There are many versions of this on Pinterest, so I’m going to give you my version. I switched up a couple of the key ingredients, and I split the oats with puffed rice. I use 1/2 C maple syrup and half honey. And since anything not considered dark chocolate is too sugary, I replaced the mini-chocolate chips with Ghirardelli Bittersweet chips.
Here are all of the ingredients: Peanut butter(I make my own), coconut oil, cranberries, maple syrup, honey, puffed rice, oats, vanilla and chocolate.

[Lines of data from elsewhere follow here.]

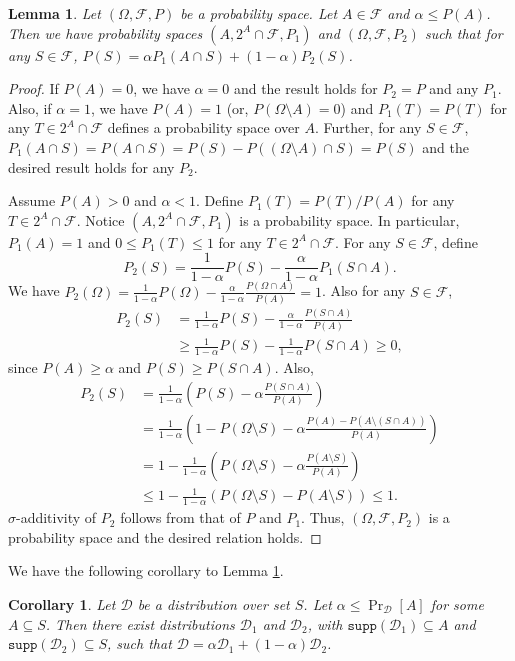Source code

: \documentclass[11pt]{article}
\newtheorem{lemma}[theorem]{Lemma}
\newtheorem{corollary}[theorem]{Corollary}
\newcommand{\0}{\mathbf{0}}
\newcommand{\1}{\mathbf{1}}
\newcommand{\cD}{\mathcal{D}}
\newcommand{\cF}{\mathcal{F}}
\begin{document}
\begin{lemma}\label{lem:redistribution}
Let $(\Omega,\cF,P)$ be a probability space. Let $A\in\cF$ and $\alpha\le P(A)$. Then we have probability spaces $(A,2^A\cap \cF,P_1)$ and $(\Omega,\cF,P_2)$ such that for any $S\in\cF$, $P(S)=\alpha P_1(A\cap S)+(1-\alpha)P_2(S)$.
\end{lemma}
\begin{proof}
If $P(A)=0$, we have $\alpha=0$ and the result holds for $P_2=P$ and any $P_1$. Also, if $\alpha=1$, we have $P(A)=1$ (or, $P(\Omega\setminus A)=0$) and $P_1(T)=P(T)$ for any $T\in 2^A\cap \cF$ defines a probability space over $A$. Further, for any $S\in\cF$, $P_1(A\cap S)=P(A\cap S)=P(S)-P((\Omega\setminus A)\cap S)=P(S)$ and the desired result holds for any $P_2$.

Assume $P(A)>0$ and $\alpha<1$. Define $P_1(T)=P(T)/P(A)$ for any $T\in 2^A\cap \cF$. Notice $(A,2^A\cap \cF,P_1)$ is a probability space. In particular, $P_1(A)=1$ and $0\le P_1(T)\le 1$ for any $T\in 2^A\cap \cF$. For any $S\in\cF$, define
$$P_2(S)=\frac{1}{1-\alpha}P(S)-\frac{\alpha}{1-\alpha}P_1(S\cap A).$$
We have $P_2(\Omega)=\frac{1}{1-\alpha}P(\Omega)-\frac{\alpha}{1-\alpha}\frac{P(\Omega\cap A)}{P(A)}=1$. Also for any $S\in\cF$,
\begin{align*}
    P_2(S)&=\frac{1}{1-\alpha}P(S)-\frac{\alpha}{1-\alpha}\frac{P(S\cap A)}{P(A)}\\
    &\ge \frac{1}{1-\alpha}P(S)-\frac{1}{1-\alpha}P(S\cap A)\ge 0,
\end{align*}
since $P(A)\ge\alpha$ and $P(S)\ge P(S\cap A)$. Also,
\begin{align*}
    P_2(S)&=\frac{1}{1-\alpha}\left(P(S)-\alpha\frac{P(S\cap A)}{P(A)}\right)\\
    &= \frac{1}{1-\alpha}\left(1-P(\Omega\setminus S)-\alpha\frac{P(A)-P(A\setminus (S\cap A))}{P(A)}\right)\\
    &=1-\frac{1}{1-\alpha}\left(P(\Omega\setminus S)-\alpha\frac{P(A\setminus S)}{P(A)}\right)\\
    &\le 1-\frac{1}{1-\alpha}\left(P(\Omega\setminus S)-P(A\setminus S)\right)\le 1.
\end{align*}
$\sigma$-additivity of $P_2$ follows from that of $P$ and $P_1$. Thus, $(\Omega,\cF,P_2)$ is a probability space and the desired relation holds.
\end{proof}

We have the following corollary to Lemma \ref{lem:redistribution}.


\begin{corollary}\label{cor:redistribution}
Let $\cD$ be a distribution over set $S$. Let $\alpha\le\Pr_\cD[A]$ for some $A\subseteq S$. Then there exist distributions $\cD_1$ and $\cD_2$, with $\texttt{supp}(\cD_1)\subseteq A$ and $\texttt{supp}(\cD_2)\subseteq S$, such that $\cD=\alpha \cD_1+(1-\alpha)\cD_2$.
\end{corollary}
\end{document}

Place the honey, peanut butter, maple syrup, and coconut oil into a microwave safe bowl. Microwave for a minute or two but watch carefully. Remove from microwave and stir vigorously.
This is post-microwave and a vigorous stir.
Stir in the oats, puffed rice, cranberries, chocolate and vanilla. The chips should melt from the heat of the peanut butter mixture.
You can either use a 13×9 or 8×8 cake pan; the 8×8 will produce Chunky like bars and the 13×9 will be thinner. Lay plastic wrap in the dish, so you can easily pull them out to cut. Evenly distribute the chocolate-oat mixture.
No Bake Peanut Butter and Oat Bars
1 C Peanut Butter
1/4 C Maple Syrup
1/4 C Honey
1/2 C Coconut Oil
1 C Old-Fashioned Oats
1 C Puffed Rice
1/2 C Dried Cranberries or Cherries
1 1/4 C Dark Chocolate Chips
1 Tsp Vanilla Extract
Combine the peanut butter, maple syrup, honey and coconut oil into a microwave safe bowl. Microwave on high for 1-2 minutes; monitoring very closely. Stir chunks out until smooth consistency.
Add the oats, puffed rice, cranberries, chocolate chips and vanilla to the peanut butter mixture and stir until combined.
Spread evenly into a 13×9 or 8×8 pan lined with plastic wrap.
Refrigerate or freeze until hardened. Cut into squares and enjoy this somewhat healthy snack when that sweet tooth just won’t leave you alone.